(Exercise aim): Every line of the material must be copied exactly, from the first to the last.

--- START ---

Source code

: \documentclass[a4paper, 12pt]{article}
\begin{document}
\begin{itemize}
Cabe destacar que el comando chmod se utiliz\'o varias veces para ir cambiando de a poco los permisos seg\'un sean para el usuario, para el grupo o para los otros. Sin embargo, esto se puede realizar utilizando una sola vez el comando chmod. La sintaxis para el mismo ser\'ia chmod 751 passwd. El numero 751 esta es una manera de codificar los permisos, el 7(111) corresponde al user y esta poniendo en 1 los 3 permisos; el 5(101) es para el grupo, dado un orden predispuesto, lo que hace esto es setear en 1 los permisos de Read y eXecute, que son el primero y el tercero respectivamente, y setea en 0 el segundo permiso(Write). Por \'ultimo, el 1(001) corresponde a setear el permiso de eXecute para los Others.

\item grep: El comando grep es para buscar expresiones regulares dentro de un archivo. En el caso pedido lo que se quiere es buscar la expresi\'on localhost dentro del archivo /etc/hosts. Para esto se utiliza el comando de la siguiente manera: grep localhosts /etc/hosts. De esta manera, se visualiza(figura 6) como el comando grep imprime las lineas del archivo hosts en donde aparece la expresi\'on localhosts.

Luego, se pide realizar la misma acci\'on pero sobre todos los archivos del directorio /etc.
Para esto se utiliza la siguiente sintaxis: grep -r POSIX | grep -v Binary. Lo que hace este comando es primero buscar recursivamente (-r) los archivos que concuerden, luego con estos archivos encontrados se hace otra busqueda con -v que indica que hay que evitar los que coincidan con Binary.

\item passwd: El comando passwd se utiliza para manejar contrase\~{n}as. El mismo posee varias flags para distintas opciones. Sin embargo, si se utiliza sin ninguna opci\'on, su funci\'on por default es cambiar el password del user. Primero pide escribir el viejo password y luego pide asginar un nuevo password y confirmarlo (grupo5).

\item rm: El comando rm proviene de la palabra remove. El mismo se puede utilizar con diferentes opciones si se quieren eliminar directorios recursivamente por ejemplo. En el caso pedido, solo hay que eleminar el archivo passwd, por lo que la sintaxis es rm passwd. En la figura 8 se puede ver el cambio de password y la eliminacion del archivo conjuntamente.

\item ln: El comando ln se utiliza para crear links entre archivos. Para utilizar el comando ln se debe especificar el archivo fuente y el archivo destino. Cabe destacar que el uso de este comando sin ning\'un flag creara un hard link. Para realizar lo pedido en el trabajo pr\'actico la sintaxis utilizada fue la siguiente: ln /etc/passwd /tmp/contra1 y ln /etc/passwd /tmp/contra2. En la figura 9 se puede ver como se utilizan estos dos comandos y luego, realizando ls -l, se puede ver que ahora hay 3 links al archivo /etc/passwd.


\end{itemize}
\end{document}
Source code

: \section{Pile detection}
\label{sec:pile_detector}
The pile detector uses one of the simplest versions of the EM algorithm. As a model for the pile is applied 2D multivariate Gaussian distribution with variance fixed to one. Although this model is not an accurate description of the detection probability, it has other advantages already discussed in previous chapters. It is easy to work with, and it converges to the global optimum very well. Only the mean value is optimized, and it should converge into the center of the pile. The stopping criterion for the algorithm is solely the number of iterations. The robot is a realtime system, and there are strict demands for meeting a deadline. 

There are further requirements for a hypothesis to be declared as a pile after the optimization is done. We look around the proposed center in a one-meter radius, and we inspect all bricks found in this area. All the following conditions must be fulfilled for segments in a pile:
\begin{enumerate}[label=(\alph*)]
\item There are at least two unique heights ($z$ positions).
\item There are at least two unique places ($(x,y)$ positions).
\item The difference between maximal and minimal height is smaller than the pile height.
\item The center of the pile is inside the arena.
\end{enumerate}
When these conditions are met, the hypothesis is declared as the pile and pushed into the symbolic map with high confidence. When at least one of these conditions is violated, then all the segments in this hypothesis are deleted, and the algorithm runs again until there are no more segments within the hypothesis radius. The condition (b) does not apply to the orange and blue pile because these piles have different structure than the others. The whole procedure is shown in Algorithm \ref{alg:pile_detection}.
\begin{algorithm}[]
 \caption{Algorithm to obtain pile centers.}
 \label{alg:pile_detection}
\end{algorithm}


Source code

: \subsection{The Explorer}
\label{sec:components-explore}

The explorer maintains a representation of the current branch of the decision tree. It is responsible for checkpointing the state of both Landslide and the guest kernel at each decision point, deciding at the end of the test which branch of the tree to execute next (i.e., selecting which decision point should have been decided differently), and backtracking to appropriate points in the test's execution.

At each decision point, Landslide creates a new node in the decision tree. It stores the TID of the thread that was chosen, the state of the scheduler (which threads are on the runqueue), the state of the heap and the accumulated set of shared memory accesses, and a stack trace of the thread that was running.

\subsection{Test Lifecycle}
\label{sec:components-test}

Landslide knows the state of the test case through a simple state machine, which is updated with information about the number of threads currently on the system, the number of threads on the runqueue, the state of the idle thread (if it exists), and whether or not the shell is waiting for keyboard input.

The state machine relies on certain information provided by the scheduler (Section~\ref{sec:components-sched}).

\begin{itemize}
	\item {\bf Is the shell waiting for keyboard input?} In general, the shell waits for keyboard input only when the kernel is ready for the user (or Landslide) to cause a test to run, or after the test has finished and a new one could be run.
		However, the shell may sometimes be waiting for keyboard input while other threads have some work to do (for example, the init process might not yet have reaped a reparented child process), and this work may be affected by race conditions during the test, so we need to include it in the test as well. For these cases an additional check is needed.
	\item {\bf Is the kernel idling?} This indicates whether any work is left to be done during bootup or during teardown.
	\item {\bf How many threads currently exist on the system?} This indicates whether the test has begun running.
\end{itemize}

--- END ---

(Answer space):
Source code

: \documentclass[a4paper, 12pt]{article}
\begin{document}
\begin{itemize}
Cabe destacar que el comando chmod se utiliz\'o varias veces para ir cambiando de a poco los permisos seg\'un sean para el usuario, para el grupo o para los otros. Sin embargo, esto se puede realizar utilizando una sola vez el comando chmod. La sintaxis para el mismo ser\'ia chmod 751 passwd. El numero 751 esta es una manera de codificar los permisos, el 7(111) corresponde al user y esta poniendo en 1 los 3 permisos; el 5(101) es para el grupo, dado un orden predispuesto, lo que hace esto es setear en 1 los permisos de Read y eXecute, que son el primero y el tercero respectivamente, y setea en 0 el segundo permiso(Write). Por \'ultimo, el 1(001) corresponde a setear el permiso de eXecute para los Others.

\item grep: El comando grep es para buscar expresiones regulares dentro de un archivo. En el caso pedido lo que se quiere es buscar la expresi\'on localhost dentro del archivo /etc/hosts. Para esto se utiliza el comando de la siguiente manera: grep localhosts /etc/hosts. De esta manera, se visualiza(figura 6) como el comando grep imprime las lineas del archivo hosts en donde aparece la expresi\'on localhosts.

Luego, se pide realizar la misma acci\'on pero sobre todos los archivos del directorio /etc.
Para esto se utiliza la siguiente sintaxis: grep -r POSIX | grep -v Binary. Lo que hace este comando es primero buscar recursivamente (-r) los archivos que concuerden, luego con estos archivos encontrados se hace otra busqueda con -v que indica que hay que evitar los que coincidan con Binary.

\item passwd: El comando passwd se utiliza para manejar contrase\~{n}as. El mismo posee varias flags para distintas opciones. Sin embargo, si se utiliza sin ninguna opci\'on, su funci\'on por default es cambiar el password del user. Primero pide escribir el viejo password y luego pide asginar un nuevo password y confirmarlo (grupo5).

\item rm: El comando rm proviene de la palabra remove. El mismo se puede utilizar con diferentes opciones si se quieren eliminar directorios recursivamente por ejemplo. En el caso pedido, solo hay que eleminar el archivo passwd, por lo que la sintaxis es rm passwd. En la figura 8 se puede ver el cambio de password y la eliminacion del archivo conjuntamente.

\item ln: El comando ln se utiliza para crear links entre archivos. Para utilizar el comando ln se debe especificar el archivo fuente y el archivo destino. Cabe destacar que el uso de este comando sin ning\'un flag creara un hard link. Para realizar lo pedido en el trabajo pr\'actico la sintaxis utilizada fue la siguiente: ln /etc/passwd /tmp/contra1 y ln /etc/passwd /tmp/contra2. En la figura 9 se puede ver como se utilizan estos dos comandos y luego, realizando ls -l, se puede ver que ahora hay 3 links al archivo /etc/passwd.


\end{itemize}
\end{document}
Source code

: \section{Pile detection}
\label{sec:pile_detector}
The pile detector uses one of the simplest versions of the EM algorithm. As a model for the pile is applied 2D multivariate Gaussian distribution with variance fixed to one. Although this model is not an accurate description of the detection probability, it has other advantages already discussed in previous chapters. It is easy to work with, and it converges to the global optimum very well. Only the mean value is optimized, and it should converge into the center of the pile. The stopping criterion for the algorithm is solely the number of iterations. The robot is a realtime system, and there are strict demands for meeting a deadline. 

There are further requirements for a hypothesis to be declared as a pile after the optimization is done. We look around the proposed center in a one-meter radius, and we inspect all bricks found in this area. All the following conditions must be fulfilled for segments in a pile:
\begin{enumerate}[label=(\alph*)]
\item There are at least two unique heights ($z$ positions).
\item There are at least two unique places ($(x,y)$ positions).
\item The difference between maximal and minimal height is smaller than the pile height.
\item The center of the pile is inside the arena.
\end{enumerate}
When these conditions are met, the hypothesis is declared as the pile and pushed into the symbolic map with high confidence. When at least one of these conditions is violated, then all the segments in this hypothesis are deleted, and the algorithm runs again until there are no more segments within the hypothesis radius. The condition (b) does not apply to the orange and blue pile because these piles have different structure than the others. The whole procedure is shown in Algorithm \ref{alg:pile_detection}.
\begin{algorithm}[]
 \caption{Algorithm to obtain pile centers.}
 \label{alg:pile_detection}
\end{algorithm}


Source code

: \subsection{The Explorer}
\label{sec:components-explore}

The explorer maintains a representation of the current branch of the decision tree. It is responsible for checkpointing the state of both Landslide and the guest kernel at each decision point, deciding at the end of the test which branch of the tree to execute next (i.e., selecting which decision point should have been decided differently), and backtracking to appropriate points in the test's execution.

At each decision point, Landslide creates a new node in the decision tree. It stores the TID of the thread that was chosen, the state of the scheduler (which threads are on the runqueue), the state of the heap and the accumulated set of shared memory accesses, and a stack trace of the thread that was running.

\subsection{Test Lifecycle}
\label{sec:components-test}

Landslide knows the state of the test case through a simple state machine, which is updated with information about the number of threads currently on the system, the number of threads on the runqueue, the state of the idle thread (if it exists), and whether or not the shell is waiting for keyboard input.

The state machine relies on certain information provided by the scheduler (Section~\ref{sec:components-sched}).

\begin{itemize}
	\item {\bf Is the shell waiting for keyboard input?} In general, the shell waits for keyboard input only when the kernel is ready for the user (or Landslide) to cause a test to run, or after the test has finished and a new one could be run.
		However, the shell may sometimes be waiting for keyboard input while other threads have some work to do (for example, the init process might not yet have reaped a reparented child process), and this work may be affected by race conditions during the test, so we need to include it in the test as well. For these cases an additional check is needed.
	\item {\bf Is the kernel idling?} This indicates whether any work is left to be done during bootup or during teardown.
	\item {\bf How many threads currently exist on the system?} This indicates whether the test has begun running.
\end{itemize}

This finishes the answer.